En France aussi, des éditeurs comme Pierre Mouchot ou Lug feront les frais des censeurs de tout poil, condamnés à disparaître ou à retoucher drastiquement les planches des comic books pour pouvoir les distribuer en kiosque sans être accusés de traumatiser les jeunes lecteurs.
Si aujourd’hui, le Comics Code a disparu, les tentatives de censures se multiplient, toujours portées par la crème de l’humanité : extrémistes politiques, fanatiques religieux, et autres wannabe n’ayant rien d’autre que l’intolérance et la bêtise crasse pour exister.
Mais alors, est-il possible que les comic books, les FPS ou le heavy metal soient à l’origine du parcours et des méfaits des plus terribles tueurs en série de notre temps ? Seuls quelques torchons sensationnalistes jouant de titres racoleurs osent tenter le parallèle.
Dans tous les cas, c’est quand même plus simple d’accuser l’art et les créatifs plutôt que de regarder en face les travers de nos systèmes sociaux et politiques ! Il ne manquerait plus que nos certitudes d’honnêtes citoyens soient remises en question…
D’ailleurs, dans le but ultime de corrompre jusqu’à la dernière âme de ce triste monde, n’oubliez pas de propager la bonne parole en partageant mon travail autour de vous, c’est la meilleure façon de me soutenir !
Depuis quelques années, les documentaires sur différentes affaires criminelles non élucidées et autres vidéos et podcasts traitant de “true crime” ont le vent en poupe, et j’en suis l’un des premiers consommateurs, je l’avoue.
Aussi, est-il étonnant que cette tendance passionnante dans laquelle il est facile de plonger la tête la première se retrouve également dans les pages de nos BD préférées ? Trêve de familiarités, dans cette deuxième COMICS POSTCARD, je vais vous parler de trois bandes dessinées qui font la part belle aux crimes et aux mystères, parfois tirées de faits réels à vous donner la chair de poule…
Et pour commencer à frissonner, quoi de mieux que l’un des plus célèbres cold-case de l’histoire : le meurtre d’Elizabeth Short, alias le Dahlia Noir.
Qui était-elle vraiment, cette Elizabeth Short, retrouvée sauvagement assassinée en 1947 ? Si les détails les plus sordides de sa mort ont été révélés par la presse et largement relayés depuis par tous les médias à sensation, Run et Florent Maudoux ont préféré se concentrer sur la personne d’Elizabeth et retracer son parcours avant le tragique événement qui a fait d’elle une célébrité à titre posthume.
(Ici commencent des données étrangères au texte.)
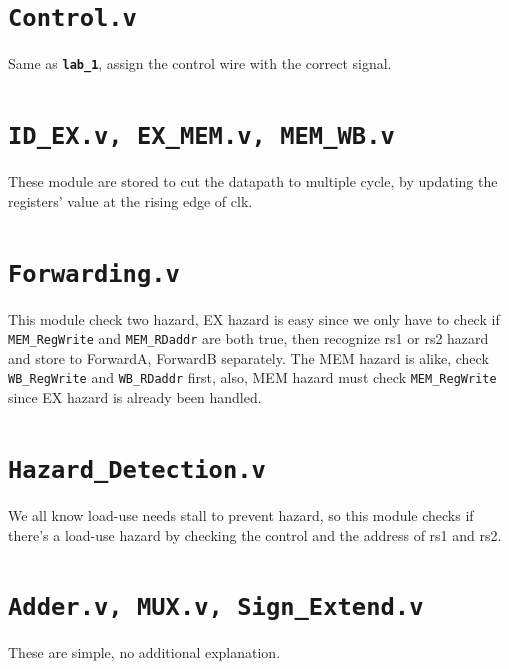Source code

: \documentclass[12pt]{article}
\begin{document}
\section* {\texttt{Control.v}}
Same as \textbf{\texttt{lab\_1}}, assign the control wire with the correct signal.

\section* {\texttt{ID\_EX.v, EX\_MEM.v, MEM\_WB.v}}
These module are stored to cut the datapath to multiple cycle, by updating the registers' value at the rising edge of clk.

\section* {\texttt{Forwarding.v}}
This module check two hazard, EX hazard is easy since we only have to check if \texttt{MEM\_RegWrite} and \texttt{MEM\_RDaddr} are both true, then recognize rs1 or rs2 hazard and store to ForwardA, ForwardB separately. The MEM hazard is alike, check \texttt{WB\_RegWrite} and \texttt{WB\_RDaddr} first, also, MEM hazard must check \texttt{MEM\_RegWrite} since EX hazard is already been handled.

\section* {\texttt{Hazard\_Detection.v}}
We all know load-use needs stall to prevent hazard, so this module checks if there's a load-use hazard by checking the control and the address of rs1 and rs2.

\section* {\texttt{Adder.v, MUX.v, Sign\_Extend.v}}
These are simple, no additional explanation.
\end{document}
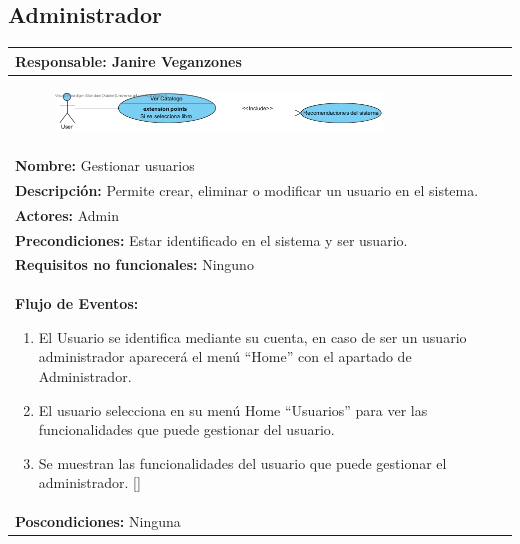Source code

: \documentclass{report}
\begin{document}
        \subsection{Administrador}
        \begin{center}
            \begin{longtable}{|p{\linewidth}|}
                \hline
                \textbf{Responsable:} Janire Veganzones\\
                \hline
                \begin{figure}[H]
                    \centering
                    \includegraphics[width=0.8\textwidth]{./img/casos_uso/RecomendacionesDelSistema.jpg}
                \end{figure}\\
                \hline
                \textbf{Nombre:} Gestionar usuarios\\
                \hline
                \textbf{Descripción:}  Permite crear, eliminar o modificar un usuario en el sistema.\\
                \hline
                \textbf{Actores:} Admin\\
                \hline
                \textbf{Precondiciones:} Estar identificado en el sistema y ser usuario.\\
                \hline
                \textbf{Requisitos no funcionales:} Ninguno\\
                \hline
                \textbf{Flujo de Eventos:}
                \begin{enumerate}
                    \item El Usuario se identifica mediante su cuenta, en caso de ser un usuario administrador aparecerá el menú “Home” con el apartado de Administrador.
                    \item El usuario selecciona en su menú Home “Usuarios” para ver las funcionalidades que puede gestionar del usuario.
                    \item Se muestran las funcionalidades del usuario que puede gestionar el administrador.  
                    []
                \end{enumerate}\\
                \hline
                \textbf{Poscondiciones:} Ninguna\\
                \hline

\end{longtable}
\end{center}
\end{document}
Celle que l’on surnommait de Dahlia Noir a laissé derrière elle de nombreuses questions, sorte de mythe vaporeux où l’atroce et le macabre côtoient le rêve américain et les pin-up accoudées au jukebox…
Ses dernières fréquentations, ses habitudes, ses galères, ses relations amoureuses épistolaires, tous ces éléments sont regroupés dans A Short Story : La Véritable Histoire du Dahlia Noir, synthèse remarquablement complète d’archives et de témoignages.
Bien plus qu’un album de BD, c’est un travail colossal qui est proposé ici chez Label 619, une véritable enquête sur la personnalité de Betty Short : de son besoin d’émancipation à ses petits arrangements avec la vérité pour ne pas perdre la face.
Un volume richement documenté et commenté par ses auteurs, qui témoigne d’une application et d’un sérieux qui vont bien au-delà de la mode du “true crime” et de ses dérives sur le marché du divertissement.
Sans doute l’un des immanquables de cette fin d’année et un futur incontournable pour quiconque s’intéresse à l’affaire.
En bonus, je ne peux que saluer la qualité de fabrication de l’ouvrage en lui-même. Un beau livre qui ne fera pas tache dans votre bibliothèque !
Ah, l’Amérique… Tu veux l’avoir, mais parfois, c’est elle qui finit par t’avoir, et pour de bon ! Surtout quand ton voisin est adepte des natures mortes encore tièdes…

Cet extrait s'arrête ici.